- _THE INPUT_:
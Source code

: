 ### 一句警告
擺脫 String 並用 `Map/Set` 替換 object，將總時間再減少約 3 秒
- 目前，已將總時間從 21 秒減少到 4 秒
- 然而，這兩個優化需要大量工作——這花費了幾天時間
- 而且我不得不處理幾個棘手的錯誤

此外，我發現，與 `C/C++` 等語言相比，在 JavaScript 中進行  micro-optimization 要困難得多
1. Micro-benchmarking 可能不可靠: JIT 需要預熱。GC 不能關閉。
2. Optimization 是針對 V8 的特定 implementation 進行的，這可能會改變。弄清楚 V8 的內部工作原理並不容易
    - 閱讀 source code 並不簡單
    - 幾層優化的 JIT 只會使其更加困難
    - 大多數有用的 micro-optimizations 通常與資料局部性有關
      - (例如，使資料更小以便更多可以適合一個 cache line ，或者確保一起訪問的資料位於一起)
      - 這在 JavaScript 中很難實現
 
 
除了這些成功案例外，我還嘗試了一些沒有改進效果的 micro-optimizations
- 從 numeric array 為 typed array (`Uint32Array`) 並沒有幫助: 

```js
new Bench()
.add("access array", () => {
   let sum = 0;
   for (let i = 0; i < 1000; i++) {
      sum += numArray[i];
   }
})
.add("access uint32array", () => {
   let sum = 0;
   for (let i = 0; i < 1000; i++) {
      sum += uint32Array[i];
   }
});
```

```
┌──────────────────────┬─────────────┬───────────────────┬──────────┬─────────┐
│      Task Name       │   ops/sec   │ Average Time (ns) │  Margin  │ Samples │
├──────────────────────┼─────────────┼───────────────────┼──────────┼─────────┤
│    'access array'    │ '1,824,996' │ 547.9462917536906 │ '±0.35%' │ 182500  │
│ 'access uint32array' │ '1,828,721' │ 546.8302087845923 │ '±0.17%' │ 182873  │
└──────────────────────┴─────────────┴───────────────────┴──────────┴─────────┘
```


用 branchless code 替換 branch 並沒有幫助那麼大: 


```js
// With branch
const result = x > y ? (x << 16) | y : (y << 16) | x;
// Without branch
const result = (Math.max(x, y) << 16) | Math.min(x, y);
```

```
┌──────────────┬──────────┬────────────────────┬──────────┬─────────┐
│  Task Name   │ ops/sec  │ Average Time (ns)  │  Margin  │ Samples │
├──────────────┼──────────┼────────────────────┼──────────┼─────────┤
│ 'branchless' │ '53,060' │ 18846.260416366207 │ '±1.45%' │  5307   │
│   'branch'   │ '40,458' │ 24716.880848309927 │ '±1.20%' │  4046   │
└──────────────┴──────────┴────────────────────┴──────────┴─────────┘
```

- _DESCRIPTION OF THE TASK_: Count how many lines above carry the word "access". Only the number is required.

- _ANSWER TO THE EXERCISE_: 4